The answer should reproduce every entry exactly and contain no images.

_INPUT RECORDS_
--------
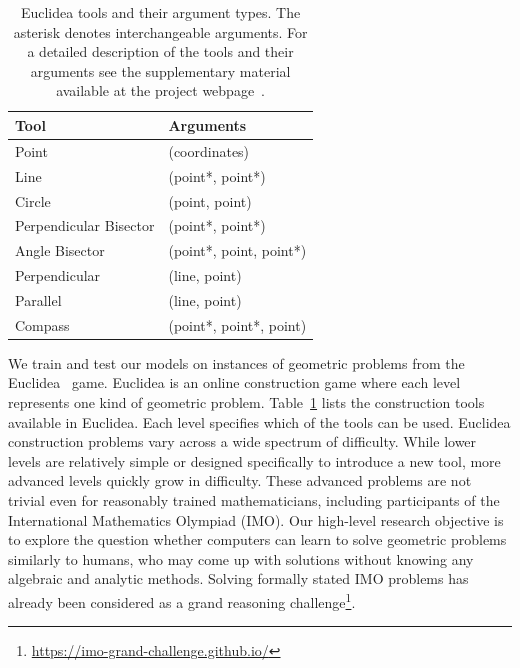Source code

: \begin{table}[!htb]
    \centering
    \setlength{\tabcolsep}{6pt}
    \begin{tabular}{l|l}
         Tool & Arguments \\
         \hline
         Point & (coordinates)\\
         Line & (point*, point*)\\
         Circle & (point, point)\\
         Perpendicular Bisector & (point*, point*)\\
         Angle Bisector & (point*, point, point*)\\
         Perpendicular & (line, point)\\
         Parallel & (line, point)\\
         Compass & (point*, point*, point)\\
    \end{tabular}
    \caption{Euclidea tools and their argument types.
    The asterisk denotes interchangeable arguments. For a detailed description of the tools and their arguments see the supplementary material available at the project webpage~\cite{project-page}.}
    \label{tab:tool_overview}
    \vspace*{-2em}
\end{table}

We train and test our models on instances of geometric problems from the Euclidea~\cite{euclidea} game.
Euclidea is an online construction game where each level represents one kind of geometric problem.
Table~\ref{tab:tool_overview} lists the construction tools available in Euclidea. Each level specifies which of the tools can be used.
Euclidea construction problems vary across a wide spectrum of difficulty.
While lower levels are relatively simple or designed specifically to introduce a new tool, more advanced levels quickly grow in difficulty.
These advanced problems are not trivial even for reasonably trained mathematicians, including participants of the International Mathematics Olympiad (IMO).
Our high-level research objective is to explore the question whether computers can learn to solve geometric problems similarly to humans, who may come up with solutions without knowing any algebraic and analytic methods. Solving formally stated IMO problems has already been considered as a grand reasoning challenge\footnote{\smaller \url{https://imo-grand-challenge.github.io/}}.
--------
_TASK SOLUTION_
Source code

: \begin{table}[!htb]
    \centering
    \setlength{\tabcolsep}{6pt}
    \begin{tabular}{l|l}
         Tool & Arguments \\
         \hline
         Point & (coordinates)\\
         Line & (point*, point*)\\
         Circle & (point, point)\\
         Perpendicular Bisector & (point*, point*)\\
         Angle Bisector & (point*, point, point*)\\
         Perpendicular & (line, point)\\
         Parallel & (line, point)\\
         Compass & (point*, point*, point)\\
    \end{tabular}
    \caption{Euclidea tools and their argument types.
    The asterisk denotes interchangeable arguments. For a detailed description of the tools and their arguments see the supplementary material available at the project webpage~\cite{project-page}.}
    \label{tab:tool_overview}
    \vspace*{-2em}
\end{table}

We train and test our models on instances of geometric problems from the Euclidea~\cite{euclidea} game.
Euclidea is an online construction game where each level represents one kind of geometric problem.
Table~\ref{tab:tool_overview} lists the construction tools available in Euclidea. Each level specifies which of the tools can be used.
Euclidea construction problems vary across a wide spectrum of difficulty.
While lower levels are relatively simple or designed specifically to introduce a new tool, more advanced levels quickly grow in difficulty.
These advanced problems are not trivial even for reasonably trained mathematicians, including participants of the International Mathematics Olympiad (IMO).
Our high-level research objective is to explore the question whether computers can learn to solve geometric problems similarly to humans, who may come up with solutions without knowing any algebraic and analytic methods. Solving formally stated IMO problems has already been considered as a grand reasoning challenge\footnote{\smaller \url{https://imo-grand-challenge.github.io/}}.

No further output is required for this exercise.